→ **WORK ORDER**:
Every entry must be transcribed without alteration.

Extracted data entries
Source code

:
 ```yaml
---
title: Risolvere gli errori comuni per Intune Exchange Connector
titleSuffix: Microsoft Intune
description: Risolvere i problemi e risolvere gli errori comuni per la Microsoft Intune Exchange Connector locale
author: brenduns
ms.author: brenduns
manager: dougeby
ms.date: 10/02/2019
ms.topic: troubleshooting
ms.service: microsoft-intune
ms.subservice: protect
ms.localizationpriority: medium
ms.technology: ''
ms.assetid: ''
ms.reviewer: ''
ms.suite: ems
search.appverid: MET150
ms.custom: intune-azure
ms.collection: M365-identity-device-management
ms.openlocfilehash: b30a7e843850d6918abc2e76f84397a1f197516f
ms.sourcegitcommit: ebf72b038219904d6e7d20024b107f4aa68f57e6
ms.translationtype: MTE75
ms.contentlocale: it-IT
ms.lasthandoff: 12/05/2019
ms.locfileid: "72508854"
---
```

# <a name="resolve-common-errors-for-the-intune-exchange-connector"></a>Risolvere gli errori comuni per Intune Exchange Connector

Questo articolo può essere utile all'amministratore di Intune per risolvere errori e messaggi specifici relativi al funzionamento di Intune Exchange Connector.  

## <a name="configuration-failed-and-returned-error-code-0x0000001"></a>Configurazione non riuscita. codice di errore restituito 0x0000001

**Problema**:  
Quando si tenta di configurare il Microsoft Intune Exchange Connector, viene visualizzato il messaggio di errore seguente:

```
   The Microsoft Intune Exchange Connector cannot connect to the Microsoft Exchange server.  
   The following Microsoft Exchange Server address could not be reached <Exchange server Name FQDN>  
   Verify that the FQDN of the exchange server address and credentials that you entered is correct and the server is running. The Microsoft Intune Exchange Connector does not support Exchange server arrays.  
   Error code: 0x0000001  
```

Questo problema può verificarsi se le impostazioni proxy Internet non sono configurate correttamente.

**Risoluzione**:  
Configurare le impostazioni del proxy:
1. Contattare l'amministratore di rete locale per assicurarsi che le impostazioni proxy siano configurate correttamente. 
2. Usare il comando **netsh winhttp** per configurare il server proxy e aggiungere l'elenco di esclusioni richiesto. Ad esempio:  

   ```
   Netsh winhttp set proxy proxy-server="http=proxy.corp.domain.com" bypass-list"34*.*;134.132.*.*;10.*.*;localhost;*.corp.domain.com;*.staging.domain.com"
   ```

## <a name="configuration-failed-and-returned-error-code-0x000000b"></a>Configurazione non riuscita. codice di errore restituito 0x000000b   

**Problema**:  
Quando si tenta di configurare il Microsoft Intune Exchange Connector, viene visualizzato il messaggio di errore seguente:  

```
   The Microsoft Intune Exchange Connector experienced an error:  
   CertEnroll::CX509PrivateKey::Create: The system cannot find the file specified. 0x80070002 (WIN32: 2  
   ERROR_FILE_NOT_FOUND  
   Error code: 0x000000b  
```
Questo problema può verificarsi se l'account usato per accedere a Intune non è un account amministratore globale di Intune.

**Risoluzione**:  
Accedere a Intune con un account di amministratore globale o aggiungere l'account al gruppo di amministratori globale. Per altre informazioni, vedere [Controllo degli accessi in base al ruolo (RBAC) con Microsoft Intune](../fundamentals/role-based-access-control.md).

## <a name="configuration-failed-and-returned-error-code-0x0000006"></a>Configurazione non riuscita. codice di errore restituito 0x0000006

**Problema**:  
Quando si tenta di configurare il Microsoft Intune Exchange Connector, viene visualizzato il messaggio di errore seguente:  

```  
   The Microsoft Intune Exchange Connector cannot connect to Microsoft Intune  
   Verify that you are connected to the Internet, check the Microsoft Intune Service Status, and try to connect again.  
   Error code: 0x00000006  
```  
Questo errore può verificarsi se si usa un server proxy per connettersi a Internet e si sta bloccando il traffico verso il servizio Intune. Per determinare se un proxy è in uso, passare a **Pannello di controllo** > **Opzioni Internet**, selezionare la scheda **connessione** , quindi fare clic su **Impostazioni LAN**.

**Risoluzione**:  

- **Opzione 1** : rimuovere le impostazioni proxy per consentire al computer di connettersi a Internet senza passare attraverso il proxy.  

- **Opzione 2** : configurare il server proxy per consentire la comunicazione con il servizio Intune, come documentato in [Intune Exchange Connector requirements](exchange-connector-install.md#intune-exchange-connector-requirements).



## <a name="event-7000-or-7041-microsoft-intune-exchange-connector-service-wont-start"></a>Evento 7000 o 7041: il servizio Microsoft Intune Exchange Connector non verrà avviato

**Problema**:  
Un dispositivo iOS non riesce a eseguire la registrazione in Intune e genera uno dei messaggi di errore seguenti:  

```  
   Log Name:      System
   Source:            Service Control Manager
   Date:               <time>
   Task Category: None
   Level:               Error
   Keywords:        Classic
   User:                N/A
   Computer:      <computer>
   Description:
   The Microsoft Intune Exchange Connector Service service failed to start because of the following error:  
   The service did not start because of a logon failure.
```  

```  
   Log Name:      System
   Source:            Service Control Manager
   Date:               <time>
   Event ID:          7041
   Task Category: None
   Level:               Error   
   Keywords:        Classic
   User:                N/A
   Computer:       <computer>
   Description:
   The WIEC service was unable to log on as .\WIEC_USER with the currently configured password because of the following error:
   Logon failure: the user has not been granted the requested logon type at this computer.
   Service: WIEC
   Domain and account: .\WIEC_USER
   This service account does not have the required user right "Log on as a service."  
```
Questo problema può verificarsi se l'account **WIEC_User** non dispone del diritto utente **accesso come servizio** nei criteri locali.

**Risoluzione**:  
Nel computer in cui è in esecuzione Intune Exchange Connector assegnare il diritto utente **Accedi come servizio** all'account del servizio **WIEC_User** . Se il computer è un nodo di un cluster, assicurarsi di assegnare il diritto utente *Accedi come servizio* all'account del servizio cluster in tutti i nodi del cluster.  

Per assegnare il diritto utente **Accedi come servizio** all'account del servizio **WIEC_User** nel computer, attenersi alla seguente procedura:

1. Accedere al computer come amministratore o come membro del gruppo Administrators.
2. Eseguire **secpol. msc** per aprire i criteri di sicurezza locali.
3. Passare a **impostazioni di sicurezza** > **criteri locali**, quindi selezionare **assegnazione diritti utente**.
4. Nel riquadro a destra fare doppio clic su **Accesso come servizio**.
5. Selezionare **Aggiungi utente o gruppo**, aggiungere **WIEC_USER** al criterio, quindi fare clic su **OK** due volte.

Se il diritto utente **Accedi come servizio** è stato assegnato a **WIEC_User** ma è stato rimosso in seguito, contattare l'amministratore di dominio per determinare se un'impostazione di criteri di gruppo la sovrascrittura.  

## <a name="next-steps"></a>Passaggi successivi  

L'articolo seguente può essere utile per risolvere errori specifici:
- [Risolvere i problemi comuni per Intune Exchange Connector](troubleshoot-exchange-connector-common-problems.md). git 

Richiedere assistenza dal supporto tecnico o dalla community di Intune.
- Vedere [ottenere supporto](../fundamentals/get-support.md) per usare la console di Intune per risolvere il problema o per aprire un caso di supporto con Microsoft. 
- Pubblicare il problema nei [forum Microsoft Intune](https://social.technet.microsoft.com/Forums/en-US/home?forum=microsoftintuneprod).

→ **EXERCISE OUTPUT**:
Source code

:
 ```yaml
---
title: Risolvere gli errori comuni per Intune Exchange Connector
titleSuffix: Microsoft Intune
description: Risolvere i problemi e risolvere gli errori comuni per la Microsoft Intune Exchange Connector locale
author: brenduns
ms.author: brenduns
manager: dougeby
ms.date: 10/02/2019
ms.topic: troubleshooting
ms.service: microsoft-intune
ms.subservice: protect
ms.localizationpriority: medium
ms.technology: ''
ms.assetid: ''
ms.reviewer: ''
ms.suite: ems
search.appverid: MET150
ms.custom: intune-azure
ms.collection: M365-identity-device-management
ms.openlocfilehash: b30a7e843850d6918abc2e76f84397a1f197516f
ms.sourcegitcommit: ebf72b038219904d6e7d20024b107f4aa68f57e6
ms.translationtype: MTE75
ms.contentlocale: it-IT
ms.lasthandoff: 12/05/2019
ms.locfileid: "72508854"
---
```

# <a name="resolve-common-errors-for-the-intune-exchange-connector"></a>Risolvere gli errori comuni per Intune Exchange Connector

Questo articolo può essere utile all'amministratore di Intune per risolvere errori e messaggi specifici relativi al funzionamento di Intune Exchange Connector.  

## <a name="configuration-failed-and-returned-error-code-0x0000001"></a>Configurazione non riuscita. codice di errore restituito 0x0000001

**Problema**:  
Quando si tenta di configurare il Microsoft Intune Exchange Connector, viene visualizzato il messaggio di errore seguente:

```
   The Microsoft Intune Exchange Connector cannot connect to the Microsoft Exchange server.  
   The following Microsoft Exchange Server address could not be reached <Exchange server Name FQDN>  
   Verify that the FQDN of the exchange server address and credentials that you entered is correct and the server is running. The Microsoft Intune Exchange Connector does not support Exchange server arrays.  
   Error code: 0x0000001  
```

Questo problema può verificarsi se le impostazioni proxy Internet non sono configurate correttamente.

**Risoluzione**:  
Configurare le impostazioni del proxy:
1. Contattare l'amministratore di rete locale per assicurarsi che le impostazioni proxy siano configurate correttamente. 
2. Usare il comando **netsh winhttp** per configurare il server proxy e aggiungere l'elenco di esclusioni richiesto. Ad esempio:  

   ```
   Netsh winhttp set proxy proxy-server="http=proxy.corp.domain.com" bypass-list"34*.*;134.132.*.*;10.*.*;localhost;*.corp.domain.com;*.staging.domain.com"
   ```

## <a name="configuration-failed-and-returned-error-code-0x000000b"></a>Configurazione non riuscita. codice di errore restituito 0x000000b   

**Problema**:  
Quando si tenta di configurare il Microsoft Intune Exchange Connector, viene visualizzato il messaggio di errore seguente:  

```
   The Microsoft Intune Exchange Connector experienced an error:  
   CertEnroll::CX509PrivateKey::Create: The system cannot find the file specified. 0x80070002 (WIN32: 2  
   ERROR_FILE_NOT_FOUND  
   Error code: 0x000000b  
```
Questo problema può verificarsi se l'account usato per accedere a Intune non è un account amministratore globale di Intune.

**Risoluzione**:  
Accedere a Intune con un account di amministratore globale o aggiungere l'account al gruppo di amministratori globale. Per altre informazioni, vedere [Controllo degli accessi in base al ruolo (RBAC) con Microsoft Intune](../fundamentals/role-based-access-control.md).

## <a name="configuration-failed-and-returned-error-code-0x0000006"></a>Configurazione non riuscita. codice di errore restituito 0x0000006

**Problema**:  
Quando si tenta di configurare il Microsoft Intune Exchange Connector, viene visualizzato il messaggio di errore seguente:  

```  
   The Microsoft Intune Exchange Connector cannot connect to Microsoft Intune  
   Verify that you are connected to the Internet, check the Microsoft Intune Service Status, and try to connect again.  
   Error code: 0x00000006  
```  
Questo errore può verificarsi se si usa un server proxy per connettersi a Internet e si sta bloccando il traffico verso il servizio Intune. Per determinare se un proxy è in uso, passare a **Pannello di controllo** > **Opzioni Internet**, selezionare la scheda **connessione** , quindi fare clic su **Impostazioni LAN**.

**Risoluzione**:  

- **Opzione 1** : rimuovere le impostazioni proxy per consentire al computer di connettersi a Internet senza passare attraverso il proxy.  

- **Opzione 2** : configurare il server proxy per consentire la comunicazione con il servizio Intune, come documentato in [Intune Exchange Connector requirements](exchange-connector-install.md#intune-exchange-connector-requirements).



## <a name="event-7000-or-7041-microsoft-intune-exchange-connector-service-wont-start"></a>Evento 7000 o 7041: il servizio Microsoft Intune Exchange Connector non verrà avviato

**Problema**:  
Un dispositivo iOS non riesce a eseguire la registrazione in Intune e genera uno dei messaggi di errore seguenti:  

```  
   Log Name:      System
   Source:            Service Control Manager
   Date:               <time>
   Task Category: None
   Level:               Error
   Keywords:        Classic
   User:                N/A
   Computer:      <computer>
   Description:
   The Microsoft Intune Exchange Connector Service service failed to start because of the following error:  
   The service did not start because of a logon failure.
```  

```  
   Log Name:      System
   Source:            Service Control Manager
   Date:               <time>
   Event ID:          7041
   Task Category: None
   Level:               Error   
   Keywords:        Classic
   User:                N/A
   Computer:       <computer>
   Description:
   The WIEC service was unable to log on as .\WIEC_USER with the currently configured password because of the following error:
   Logon failure: the user has not been granted the requested logon type at this computer.
   Service: WIEC
   Domain and account: .\WIEC_USER
   This service account does not have the required user right "Log on as a service."  
```
Questo problema può verificarsi se l'account **WIEC_User** non dispone del diritto utente **accesso come servizio** nei criteri locali.

**Risoluzione**:  
Nel computer in cui è in esecuzione Intune Exchange Connector assegnare il diritto utente **Accedi come servizio** all'account del servizio **WIEC_User** . Se il computer è un nodo di un cluster, assicurarsi di assegnare il diritto utente *Accedi come servizio* all'account del servizio cluster in tutti i nodi del cluster.  

Per assegnare il diritto utente **Accedi come servizio** all'account del servizio **WIEC_User** nel computer, attenersi alla seguente procedura:

1. Accedere al computer come amministratore o come membro del gruppo Administrators.
2. Eseguire **secpol. msc** per aprire i criteri di sicurezza locali.
3. Passare a **impostazioni di sicurezza** > **criteri locali**, quindi selezionare **assegnazione diritti utente**.
4. Nel riquadro a destra fare doppio clic su **Accesso come servizio**.
5. Selezionare **Aggiungi utente o gruppo**, aggiungere **WIEC_USER** al criterio, quindi fare clic su **OK** due volte.

Se il diritto utente **Accedi come servizio** è stato assegnato a **WIEC_User** ma è stato rimosso in seguito, contattare l'amministratore di dominio per determinare se un'impostazione di criteri di gruppo la sovrascrittura.  

## <a name="next-steps"></a>Passaggi successivi  

L'articolo seguente può essere utile per risolvere errori specifici:
- [Risolvere i problemi comuni per Intune Exchange Connector](troubleshoot-exchange-connector-common-problems.md). git 

Richiedere assistenza dal supporto tecnico o dalla community di Intune.
- Vedere [ottenere supporto](../fundamentals/get-support.md) per usare la console di Intune per risolvere il problema o per aprire un caso di supporto con Microsoft. 
- Pubblicare il problema nei [forum Microsoft Intune](https://social.technet.microsoft.com/Forums/en-US/home?forum=microsoftintuneprod).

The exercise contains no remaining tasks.